H1N1′i “yüzyılın en büyük tıp skandallarından biri” olarak nitelendirerek, bunun aslında hafif bir grip olduğunu belirten Dr. Wodarg, “İlaç firmaları, domuz gribine karşı geliştirdikleri patentli ilaçlarını satmak için, bilim insanlarını ve halk sağlığından sorumlu resmi kurumlara telkinlerde bulunarak, dünya çapında hükümetlerin alarm durumuna geçmesini sağladılar” dedi.

Aşıları üreten şirketlerin, Dünya Sağlık Örgütü'nün domuz gribini bir “salgın” olarak tanımlama kararını etkilediğini savunan Başkan, "Tüm bu korku tohumları, 5 yıl önce kuş gribi salgınında atıldı. Kuş gribinin insana geçecek şekilde mutasyona uğraması riskinin pompalanmasıyla, panik atmosferinin oluşturulması ile hükümetler milyonlarca dolarlık aşı kontratları imzaladı. İlaç şirketleri hiç finansal risk almadan milyonlarca dolarlık gelir elde etti." dedi.

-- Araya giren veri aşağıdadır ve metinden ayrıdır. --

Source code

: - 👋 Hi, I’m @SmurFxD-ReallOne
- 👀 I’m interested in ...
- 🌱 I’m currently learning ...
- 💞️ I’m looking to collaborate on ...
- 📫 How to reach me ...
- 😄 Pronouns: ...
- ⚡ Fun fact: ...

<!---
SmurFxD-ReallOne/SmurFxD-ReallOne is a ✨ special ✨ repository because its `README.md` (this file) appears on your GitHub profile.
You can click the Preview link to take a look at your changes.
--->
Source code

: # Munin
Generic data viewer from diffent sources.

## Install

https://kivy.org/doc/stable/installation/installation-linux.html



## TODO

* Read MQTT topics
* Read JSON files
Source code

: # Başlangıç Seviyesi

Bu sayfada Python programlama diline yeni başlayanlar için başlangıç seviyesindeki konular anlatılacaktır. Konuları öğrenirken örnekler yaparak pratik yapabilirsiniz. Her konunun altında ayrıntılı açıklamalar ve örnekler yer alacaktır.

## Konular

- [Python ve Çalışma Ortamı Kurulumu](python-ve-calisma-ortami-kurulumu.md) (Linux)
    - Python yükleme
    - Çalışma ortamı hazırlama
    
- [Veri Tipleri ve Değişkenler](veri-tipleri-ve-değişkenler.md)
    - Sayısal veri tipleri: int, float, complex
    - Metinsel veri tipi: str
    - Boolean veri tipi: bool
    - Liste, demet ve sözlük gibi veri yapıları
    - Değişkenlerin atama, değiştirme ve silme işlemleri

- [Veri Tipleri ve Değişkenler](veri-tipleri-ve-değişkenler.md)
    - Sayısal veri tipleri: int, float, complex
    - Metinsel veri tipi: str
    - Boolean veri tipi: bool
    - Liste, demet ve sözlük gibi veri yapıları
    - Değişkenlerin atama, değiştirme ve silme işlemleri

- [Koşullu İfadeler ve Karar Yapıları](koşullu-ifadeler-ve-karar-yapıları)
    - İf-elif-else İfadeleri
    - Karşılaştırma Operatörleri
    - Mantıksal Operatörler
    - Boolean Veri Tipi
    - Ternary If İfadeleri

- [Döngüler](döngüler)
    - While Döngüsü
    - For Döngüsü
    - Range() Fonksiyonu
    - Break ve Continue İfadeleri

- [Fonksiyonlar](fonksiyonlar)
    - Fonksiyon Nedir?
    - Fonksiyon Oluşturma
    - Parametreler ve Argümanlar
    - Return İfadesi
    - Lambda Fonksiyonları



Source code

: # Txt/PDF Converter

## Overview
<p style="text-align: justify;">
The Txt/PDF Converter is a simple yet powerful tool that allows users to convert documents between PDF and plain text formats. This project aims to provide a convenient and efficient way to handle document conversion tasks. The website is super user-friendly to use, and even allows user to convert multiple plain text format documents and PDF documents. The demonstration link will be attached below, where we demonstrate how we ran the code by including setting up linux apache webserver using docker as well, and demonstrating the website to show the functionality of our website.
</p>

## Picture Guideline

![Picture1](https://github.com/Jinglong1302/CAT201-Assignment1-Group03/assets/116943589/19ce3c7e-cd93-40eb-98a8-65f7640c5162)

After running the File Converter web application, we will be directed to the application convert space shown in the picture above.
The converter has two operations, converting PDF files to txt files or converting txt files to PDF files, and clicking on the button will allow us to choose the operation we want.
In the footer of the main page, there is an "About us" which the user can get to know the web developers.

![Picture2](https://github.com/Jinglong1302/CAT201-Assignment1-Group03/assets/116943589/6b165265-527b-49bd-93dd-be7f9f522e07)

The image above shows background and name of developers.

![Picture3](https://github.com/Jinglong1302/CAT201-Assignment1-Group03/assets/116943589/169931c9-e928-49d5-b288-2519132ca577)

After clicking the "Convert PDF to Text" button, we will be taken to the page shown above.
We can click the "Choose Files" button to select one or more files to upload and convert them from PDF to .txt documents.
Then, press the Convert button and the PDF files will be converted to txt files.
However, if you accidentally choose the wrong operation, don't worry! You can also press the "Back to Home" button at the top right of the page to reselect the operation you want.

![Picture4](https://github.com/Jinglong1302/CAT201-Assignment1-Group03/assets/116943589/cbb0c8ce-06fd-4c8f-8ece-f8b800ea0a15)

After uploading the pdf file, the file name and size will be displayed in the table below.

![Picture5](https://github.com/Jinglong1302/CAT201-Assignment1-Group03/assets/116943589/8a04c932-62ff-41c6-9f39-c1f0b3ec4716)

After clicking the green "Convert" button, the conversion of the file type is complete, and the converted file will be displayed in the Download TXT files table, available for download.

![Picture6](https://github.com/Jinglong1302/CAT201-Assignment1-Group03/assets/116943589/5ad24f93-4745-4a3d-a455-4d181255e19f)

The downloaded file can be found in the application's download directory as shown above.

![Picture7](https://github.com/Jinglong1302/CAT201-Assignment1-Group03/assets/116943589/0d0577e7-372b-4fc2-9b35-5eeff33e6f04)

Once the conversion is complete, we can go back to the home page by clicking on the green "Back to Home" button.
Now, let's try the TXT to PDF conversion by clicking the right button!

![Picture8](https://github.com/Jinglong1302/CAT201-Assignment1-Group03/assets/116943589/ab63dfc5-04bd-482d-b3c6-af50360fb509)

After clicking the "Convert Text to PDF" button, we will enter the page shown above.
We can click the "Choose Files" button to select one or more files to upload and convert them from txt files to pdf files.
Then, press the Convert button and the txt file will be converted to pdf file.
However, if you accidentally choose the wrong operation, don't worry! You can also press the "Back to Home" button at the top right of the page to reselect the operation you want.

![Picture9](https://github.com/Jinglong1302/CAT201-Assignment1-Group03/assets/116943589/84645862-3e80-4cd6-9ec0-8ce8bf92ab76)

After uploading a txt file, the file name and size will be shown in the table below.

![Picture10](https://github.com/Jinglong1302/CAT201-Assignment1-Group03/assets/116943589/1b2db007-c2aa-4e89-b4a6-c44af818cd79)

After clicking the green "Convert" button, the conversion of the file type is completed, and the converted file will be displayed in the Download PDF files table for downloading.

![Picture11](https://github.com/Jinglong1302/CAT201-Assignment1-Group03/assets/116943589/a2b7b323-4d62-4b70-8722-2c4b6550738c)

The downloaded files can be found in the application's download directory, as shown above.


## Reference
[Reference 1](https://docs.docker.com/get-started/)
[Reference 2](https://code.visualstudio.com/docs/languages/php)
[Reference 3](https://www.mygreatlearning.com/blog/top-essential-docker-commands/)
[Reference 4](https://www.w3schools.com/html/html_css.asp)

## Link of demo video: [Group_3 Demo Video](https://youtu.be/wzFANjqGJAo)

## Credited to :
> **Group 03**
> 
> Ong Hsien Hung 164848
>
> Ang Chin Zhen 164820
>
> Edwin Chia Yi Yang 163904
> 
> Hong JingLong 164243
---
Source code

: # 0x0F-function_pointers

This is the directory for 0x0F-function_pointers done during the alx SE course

Bütün bu süreçten sonra, Sağlık Bakanı veya Bakanlık yetkilileri, resmi bir açıklama yapma ihtiyacı duymadılar. İşin içerisinde nasıl bir oyun döndüğünü kesin olarak bilmiyoruz, ancak dürüstlüğüne inandığımız Sayın Bakanımızın, Finlandiya Sağlık eski Bakanı Dr.Rauni Kilde, Avrupa Konseyi Aile ve Sağlık Komisyonu Başkanı Wolfgang Wodarg kadar mert olup, halkın kafasındaki soruları acilen cevaplamasını bekliyoruz:

* H1N1 virüsü Bilderberg Toplantısı’nda alınan karar gereğince “Dünya nüfusunu
azaltmak” amacıyla geliştirilen“biyolojik bir virüs” müdür?
* Avrupalı yetkililerin söylediği gibi, küresel ilaç şirketlerinin trilyonlar kazanmak için
ortaya attıkları “sahte bir virüs” müdür?
* Canlı virüslerin özellikle gebelerde büyük yan etkilere yol açacağı vurgulanmasına
rağmen, Türkiye’de gebelerin birinci dereceden risk grubunda sayılarak aşı yapılması,
gelecek nesilleri nasıl etkileyecektir?
* Milyarlar ödenerek alınan aşılardan, kullanılmayan milyonlarca doz aşı geri verilebilmiş
midir? Bunların parası geri alınabilmiş midir?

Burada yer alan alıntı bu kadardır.